* **Exercise goal**
In the listing below, locate the lines that hold the string "organizations". Copy those lines.

((

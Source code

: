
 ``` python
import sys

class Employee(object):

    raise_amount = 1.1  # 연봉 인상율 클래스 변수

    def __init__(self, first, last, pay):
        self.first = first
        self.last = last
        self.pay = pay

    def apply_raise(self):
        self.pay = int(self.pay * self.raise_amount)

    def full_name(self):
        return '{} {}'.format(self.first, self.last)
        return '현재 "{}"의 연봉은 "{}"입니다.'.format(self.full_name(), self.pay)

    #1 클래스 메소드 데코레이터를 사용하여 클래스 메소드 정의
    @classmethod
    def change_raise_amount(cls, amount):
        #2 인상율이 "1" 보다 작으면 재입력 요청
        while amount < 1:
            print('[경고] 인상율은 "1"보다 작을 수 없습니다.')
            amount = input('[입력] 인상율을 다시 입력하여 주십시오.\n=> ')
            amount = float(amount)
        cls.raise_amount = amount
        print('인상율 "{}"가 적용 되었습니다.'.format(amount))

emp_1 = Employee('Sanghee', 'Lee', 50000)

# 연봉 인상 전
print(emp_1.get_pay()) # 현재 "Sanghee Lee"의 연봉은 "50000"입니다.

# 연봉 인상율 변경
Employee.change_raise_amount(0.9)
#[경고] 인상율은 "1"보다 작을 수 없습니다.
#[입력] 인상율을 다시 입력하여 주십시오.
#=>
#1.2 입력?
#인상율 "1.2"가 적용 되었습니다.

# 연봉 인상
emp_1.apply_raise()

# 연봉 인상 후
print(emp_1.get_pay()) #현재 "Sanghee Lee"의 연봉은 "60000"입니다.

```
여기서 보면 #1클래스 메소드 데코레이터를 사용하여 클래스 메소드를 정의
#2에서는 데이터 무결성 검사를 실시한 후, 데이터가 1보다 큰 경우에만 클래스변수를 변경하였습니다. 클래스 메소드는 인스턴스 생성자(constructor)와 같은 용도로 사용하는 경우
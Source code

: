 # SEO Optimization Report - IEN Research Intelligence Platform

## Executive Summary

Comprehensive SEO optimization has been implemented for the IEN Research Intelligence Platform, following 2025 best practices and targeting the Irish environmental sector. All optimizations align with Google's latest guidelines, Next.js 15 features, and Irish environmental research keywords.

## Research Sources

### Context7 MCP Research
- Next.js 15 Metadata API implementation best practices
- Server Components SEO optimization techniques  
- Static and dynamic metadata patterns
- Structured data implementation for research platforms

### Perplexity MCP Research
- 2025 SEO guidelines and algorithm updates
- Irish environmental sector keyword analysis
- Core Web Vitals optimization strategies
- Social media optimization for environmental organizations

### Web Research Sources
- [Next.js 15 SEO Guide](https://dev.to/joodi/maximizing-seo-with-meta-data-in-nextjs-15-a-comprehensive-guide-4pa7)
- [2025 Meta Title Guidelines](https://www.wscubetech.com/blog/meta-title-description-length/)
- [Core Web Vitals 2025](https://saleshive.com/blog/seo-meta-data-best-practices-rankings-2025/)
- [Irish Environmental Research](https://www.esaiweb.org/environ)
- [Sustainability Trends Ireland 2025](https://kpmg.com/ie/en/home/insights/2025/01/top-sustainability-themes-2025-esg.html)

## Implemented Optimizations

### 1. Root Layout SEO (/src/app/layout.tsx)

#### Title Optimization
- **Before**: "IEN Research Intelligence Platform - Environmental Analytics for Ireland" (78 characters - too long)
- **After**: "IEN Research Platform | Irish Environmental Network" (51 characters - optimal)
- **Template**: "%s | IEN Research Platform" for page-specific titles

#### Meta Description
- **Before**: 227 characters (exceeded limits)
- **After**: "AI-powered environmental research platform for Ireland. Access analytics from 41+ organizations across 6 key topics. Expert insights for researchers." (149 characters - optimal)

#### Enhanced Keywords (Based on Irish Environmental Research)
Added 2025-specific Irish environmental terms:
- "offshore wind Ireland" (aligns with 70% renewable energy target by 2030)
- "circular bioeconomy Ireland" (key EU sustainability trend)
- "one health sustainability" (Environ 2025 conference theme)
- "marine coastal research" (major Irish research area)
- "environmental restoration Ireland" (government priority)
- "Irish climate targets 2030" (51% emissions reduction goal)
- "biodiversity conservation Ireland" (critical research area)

))
((

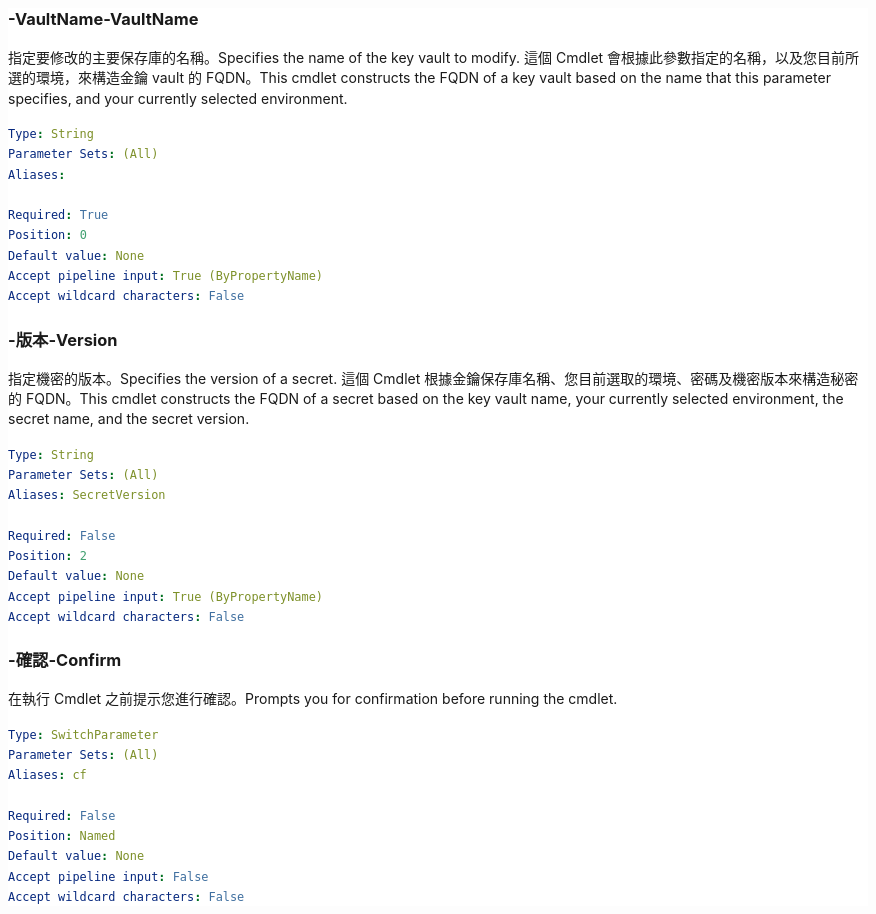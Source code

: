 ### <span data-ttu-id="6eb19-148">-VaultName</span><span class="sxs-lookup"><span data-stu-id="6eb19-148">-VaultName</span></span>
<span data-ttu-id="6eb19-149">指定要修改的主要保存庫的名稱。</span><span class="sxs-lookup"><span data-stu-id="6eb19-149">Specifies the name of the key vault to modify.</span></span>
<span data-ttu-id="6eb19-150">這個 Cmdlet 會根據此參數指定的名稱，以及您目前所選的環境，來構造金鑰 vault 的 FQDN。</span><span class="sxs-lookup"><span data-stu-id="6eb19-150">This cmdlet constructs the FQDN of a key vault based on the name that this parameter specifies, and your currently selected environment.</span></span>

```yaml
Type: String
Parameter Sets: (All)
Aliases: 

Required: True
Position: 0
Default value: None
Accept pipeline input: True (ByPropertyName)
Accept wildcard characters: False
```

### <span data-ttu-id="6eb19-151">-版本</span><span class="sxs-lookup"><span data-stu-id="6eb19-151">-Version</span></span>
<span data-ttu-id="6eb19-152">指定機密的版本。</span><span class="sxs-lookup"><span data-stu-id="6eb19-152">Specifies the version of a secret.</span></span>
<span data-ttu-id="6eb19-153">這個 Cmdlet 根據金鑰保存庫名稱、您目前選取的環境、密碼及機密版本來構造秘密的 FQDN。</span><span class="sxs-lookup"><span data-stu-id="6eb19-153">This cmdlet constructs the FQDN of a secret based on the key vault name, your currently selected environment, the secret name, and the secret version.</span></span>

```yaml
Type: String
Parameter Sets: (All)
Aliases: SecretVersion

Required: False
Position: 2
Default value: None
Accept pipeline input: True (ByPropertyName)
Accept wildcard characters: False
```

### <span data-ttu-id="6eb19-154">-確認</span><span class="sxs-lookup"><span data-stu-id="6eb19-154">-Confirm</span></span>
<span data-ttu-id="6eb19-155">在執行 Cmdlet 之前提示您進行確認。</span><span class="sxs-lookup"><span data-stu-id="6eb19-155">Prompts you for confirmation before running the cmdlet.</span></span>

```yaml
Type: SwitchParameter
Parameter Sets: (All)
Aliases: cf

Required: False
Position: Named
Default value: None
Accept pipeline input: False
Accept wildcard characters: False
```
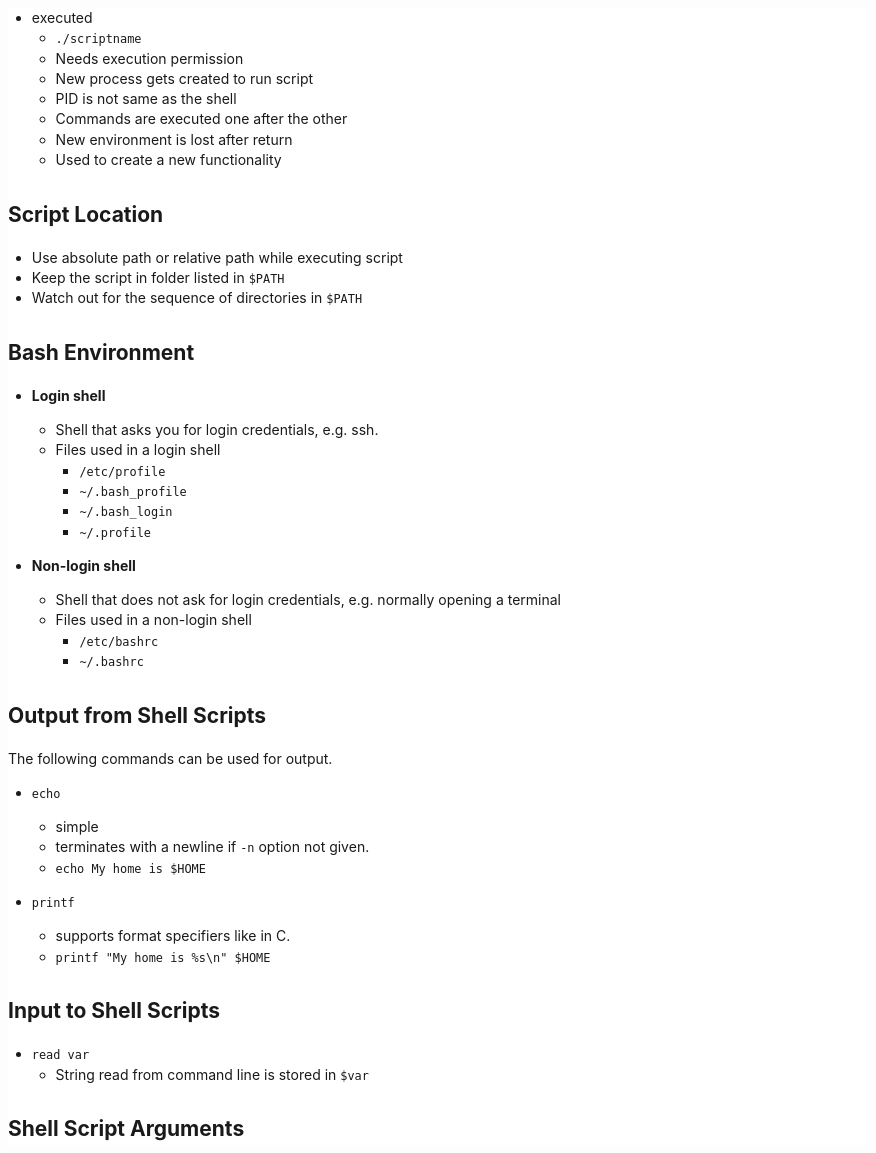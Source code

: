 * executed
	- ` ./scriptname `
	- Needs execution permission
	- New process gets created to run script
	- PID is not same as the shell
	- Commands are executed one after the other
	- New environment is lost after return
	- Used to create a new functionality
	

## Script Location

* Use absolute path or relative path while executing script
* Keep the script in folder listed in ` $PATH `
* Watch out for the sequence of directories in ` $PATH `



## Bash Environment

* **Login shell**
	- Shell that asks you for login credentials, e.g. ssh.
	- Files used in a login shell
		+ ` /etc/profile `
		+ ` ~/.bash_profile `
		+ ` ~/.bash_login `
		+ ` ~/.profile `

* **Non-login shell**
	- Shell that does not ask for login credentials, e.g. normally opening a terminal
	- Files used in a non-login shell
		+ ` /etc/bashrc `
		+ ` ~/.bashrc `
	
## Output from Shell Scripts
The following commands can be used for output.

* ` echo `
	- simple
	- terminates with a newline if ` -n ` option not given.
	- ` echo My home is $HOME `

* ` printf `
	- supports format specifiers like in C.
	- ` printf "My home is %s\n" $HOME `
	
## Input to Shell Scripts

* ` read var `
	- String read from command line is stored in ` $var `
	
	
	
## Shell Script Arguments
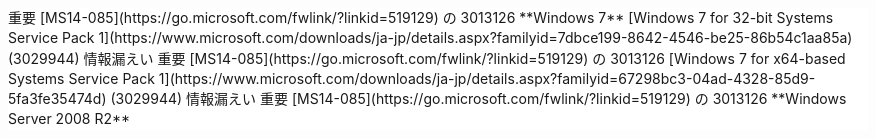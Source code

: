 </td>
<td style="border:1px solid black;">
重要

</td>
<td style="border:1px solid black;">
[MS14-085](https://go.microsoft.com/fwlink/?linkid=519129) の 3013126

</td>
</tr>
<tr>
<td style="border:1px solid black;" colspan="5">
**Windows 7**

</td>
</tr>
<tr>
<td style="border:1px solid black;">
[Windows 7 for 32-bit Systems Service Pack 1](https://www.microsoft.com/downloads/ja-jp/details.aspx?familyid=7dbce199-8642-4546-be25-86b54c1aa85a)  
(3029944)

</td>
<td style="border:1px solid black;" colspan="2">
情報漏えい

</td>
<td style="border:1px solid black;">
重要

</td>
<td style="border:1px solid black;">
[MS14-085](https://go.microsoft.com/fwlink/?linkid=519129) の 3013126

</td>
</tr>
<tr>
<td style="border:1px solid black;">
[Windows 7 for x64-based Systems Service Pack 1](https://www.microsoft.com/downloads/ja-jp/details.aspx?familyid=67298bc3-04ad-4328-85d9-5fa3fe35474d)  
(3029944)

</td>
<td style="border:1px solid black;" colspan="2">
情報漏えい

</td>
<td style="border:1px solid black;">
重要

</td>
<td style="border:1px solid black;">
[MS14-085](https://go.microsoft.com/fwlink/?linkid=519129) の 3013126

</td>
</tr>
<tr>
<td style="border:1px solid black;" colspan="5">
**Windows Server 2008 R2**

))

* **Response to the task**
- Social media optimization for environmental organizations
- **After**: "AI-powered environmental research platform for Ireland. Access analytics from 41+ organizations across 6 key topics. Expert insights for researchers." (149 characters - optimal)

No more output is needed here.